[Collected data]
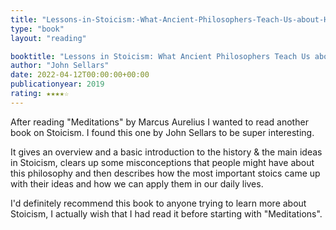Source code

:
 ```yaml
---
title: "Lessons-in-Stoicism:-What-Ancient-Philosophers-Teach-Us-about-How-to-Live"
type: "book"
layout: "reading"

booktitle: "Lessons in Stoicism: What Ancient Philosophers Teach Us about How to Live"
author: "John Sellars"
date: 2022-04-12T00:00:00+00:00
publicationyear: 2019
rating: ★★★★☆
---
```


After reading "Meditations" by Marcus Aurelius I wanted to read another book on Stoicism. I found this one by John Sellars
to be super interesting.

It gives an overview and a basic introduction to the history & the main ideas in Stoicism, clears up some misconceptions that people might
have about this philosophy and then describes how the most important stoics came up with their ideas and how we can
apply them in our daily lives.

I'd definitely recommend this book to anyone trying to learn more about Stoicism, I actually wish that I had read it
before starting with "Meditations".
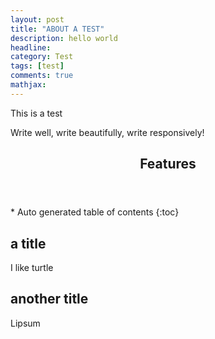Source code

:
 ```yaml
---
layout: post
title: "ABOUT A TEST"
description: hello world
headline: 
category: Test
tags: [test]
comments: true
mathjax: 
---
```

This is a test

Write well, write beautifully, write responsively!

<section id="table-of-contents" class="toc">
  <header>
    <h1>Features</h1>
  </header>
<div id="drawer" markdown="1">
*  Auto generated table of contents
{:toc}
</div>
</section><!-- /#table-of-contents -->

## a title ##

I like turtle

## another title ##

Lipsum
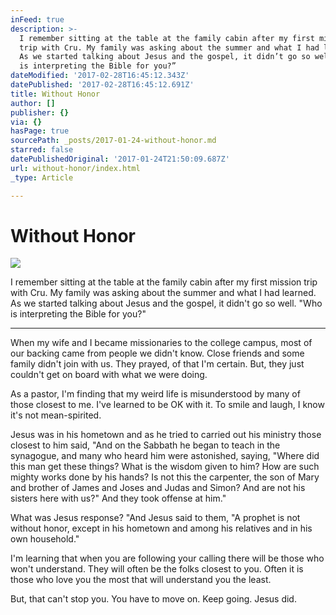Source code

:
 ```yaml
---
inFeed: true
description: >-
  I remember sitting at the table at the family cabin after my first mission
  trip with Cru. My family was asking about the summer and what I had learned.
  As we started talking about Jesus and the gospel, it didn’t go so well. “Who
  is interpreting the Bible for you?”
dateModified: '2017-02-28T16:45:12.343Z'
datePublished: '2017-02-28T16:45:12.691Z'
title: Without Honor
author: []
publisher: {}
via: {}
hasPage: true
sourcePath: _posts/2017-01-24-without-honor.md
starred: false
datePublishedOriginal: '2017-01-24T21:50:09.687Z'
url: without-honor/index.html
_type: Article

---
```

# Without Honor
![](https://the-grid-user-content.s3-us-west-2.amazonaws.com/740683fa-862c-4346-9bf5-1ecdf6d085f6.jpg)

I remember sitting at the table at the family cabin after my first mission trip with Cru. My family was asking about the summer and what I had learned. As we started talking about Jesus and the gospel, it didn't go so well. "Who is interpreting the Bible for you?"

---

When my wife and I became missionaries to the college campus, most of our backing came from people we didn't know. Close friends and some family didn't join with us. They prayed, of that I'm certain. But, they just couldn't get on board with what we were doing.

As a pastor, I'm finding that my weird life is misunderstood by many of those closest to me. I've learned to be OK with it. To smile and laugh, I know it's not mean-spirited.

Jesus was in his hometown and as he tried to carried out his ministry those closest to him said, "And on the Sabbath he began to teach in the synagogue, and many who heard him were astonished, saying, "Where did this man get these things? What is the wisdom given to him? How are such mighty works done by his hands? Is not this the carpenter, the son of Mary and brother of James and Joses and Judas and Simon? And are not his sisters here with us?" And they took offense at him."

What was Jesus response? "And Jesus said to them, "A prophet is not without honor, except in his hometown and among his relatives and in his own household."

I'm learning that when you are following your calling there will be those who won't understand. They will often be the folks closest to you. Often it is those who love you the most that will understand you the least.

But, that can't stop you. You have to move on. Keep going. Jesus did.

==

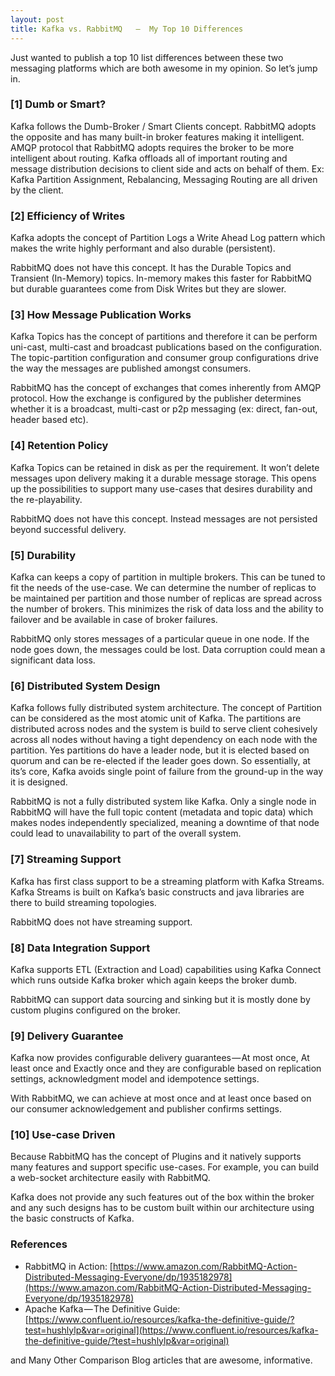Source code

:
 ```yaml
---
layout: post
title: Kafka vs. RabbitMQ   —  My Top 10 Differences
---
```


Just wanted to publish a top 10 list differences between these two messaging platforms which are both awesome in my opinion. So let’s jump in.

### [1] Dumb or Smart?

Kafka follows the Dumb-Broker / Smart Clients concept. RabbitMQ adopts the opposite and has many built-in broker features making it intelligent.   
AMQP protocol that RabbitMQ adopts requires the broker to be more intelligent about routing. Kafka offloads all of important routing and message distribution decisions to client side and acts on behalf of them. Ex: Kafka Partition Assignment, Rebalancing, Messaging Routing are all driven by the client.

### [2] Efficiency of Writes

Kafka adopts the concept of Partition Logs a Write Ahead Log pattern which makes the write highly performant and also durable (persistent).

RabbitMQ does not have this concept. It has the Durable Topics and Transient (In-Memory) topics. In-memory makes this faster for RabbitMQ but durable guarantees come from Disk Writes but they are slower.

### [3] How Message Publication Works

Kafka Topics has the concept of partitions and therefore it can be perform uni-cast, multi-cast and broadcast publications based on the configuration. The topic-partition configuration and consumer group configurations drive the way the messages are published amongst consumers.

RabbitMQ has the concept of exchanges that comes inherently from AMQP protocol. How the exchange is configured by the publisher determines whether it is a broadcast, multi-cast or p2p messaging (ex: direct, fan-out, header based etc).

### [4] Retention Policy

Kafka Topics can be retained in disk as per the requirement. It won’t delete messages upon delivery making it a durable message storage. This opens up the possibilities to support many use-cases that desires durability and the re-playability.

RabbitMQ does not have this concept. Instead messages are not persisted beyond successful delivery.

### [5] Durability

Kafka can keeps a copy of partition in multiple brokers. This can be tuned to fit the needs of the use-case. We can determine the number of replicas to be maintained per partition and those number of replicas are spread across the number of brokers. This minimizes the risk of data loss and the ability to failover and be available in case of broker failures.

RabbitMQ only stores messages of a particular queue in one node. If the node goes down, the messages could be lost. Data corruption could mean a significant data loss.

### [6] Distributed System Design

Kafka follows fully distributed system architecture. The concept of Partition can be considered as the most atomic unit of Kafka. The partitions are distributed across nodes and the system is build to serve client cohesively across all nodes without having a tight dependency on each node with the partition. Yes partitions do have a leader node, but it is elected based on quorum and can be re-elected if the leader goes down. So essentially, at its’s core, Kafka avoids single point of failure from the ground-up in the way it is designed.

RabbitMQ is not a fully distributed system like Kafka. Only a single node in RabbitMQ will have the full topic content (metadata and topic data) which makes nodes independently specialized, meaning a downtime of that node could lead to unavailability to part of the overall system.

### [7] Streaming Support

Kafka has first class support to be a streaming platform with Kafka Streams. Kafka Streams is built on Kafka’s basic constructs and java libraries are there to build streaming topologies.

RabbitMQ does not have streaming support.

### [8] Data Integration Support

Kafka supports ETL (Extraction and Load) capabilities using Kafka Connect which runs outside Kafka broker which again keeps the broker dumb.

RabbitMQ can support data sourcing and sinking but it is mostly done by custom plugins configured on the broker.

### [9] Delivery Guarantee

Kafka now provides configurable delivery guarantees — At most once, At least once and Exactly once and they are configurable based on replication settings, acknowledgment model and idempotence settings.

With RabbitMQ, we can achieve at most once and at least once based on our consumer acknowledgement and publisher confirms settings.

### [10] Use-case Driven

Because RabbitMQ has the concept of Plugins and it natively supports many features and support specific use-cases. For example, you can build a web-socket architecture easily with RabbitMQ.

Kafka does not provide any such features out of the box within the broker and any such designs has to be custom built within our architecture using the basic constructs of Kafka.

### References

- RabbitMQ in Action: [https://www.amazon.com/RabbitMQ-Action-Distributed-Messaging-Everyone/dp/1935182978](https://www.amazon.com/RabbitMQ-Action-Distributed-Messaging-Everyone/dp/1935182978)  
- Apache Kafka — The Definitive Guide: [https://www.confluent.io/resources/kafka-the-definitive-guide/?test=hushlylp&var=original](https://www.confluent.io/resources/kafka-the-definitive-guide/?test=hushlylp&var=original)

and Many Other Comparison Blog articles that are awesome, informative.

:: Your assignment ::
Which lines of the records above contain the word "messages"? Show each of them.

:: Answer box ::
Kafka Topics has the concept of partitions and therefore it can be perform uni-cast, multi-cast and broadcast publications based on the configuration. The topic-partition configuration and consumer group configurations drive the way the messages are published amongst consumers.
Kafka Topics can be retained in disk as per the requirement. It won’t delete messages upon delivery making it a durable message storage. This opens up the possibilities to support many use-cases that desires durability and the re-playability.
RabbitMQ does not have this concept. Instead messages are not persisted beyond successful delivery.
RabbitMQ only stores messages of a particular queue in one node. If the node goes down, the messages could be lost. Data corruption could mean a significant data loss.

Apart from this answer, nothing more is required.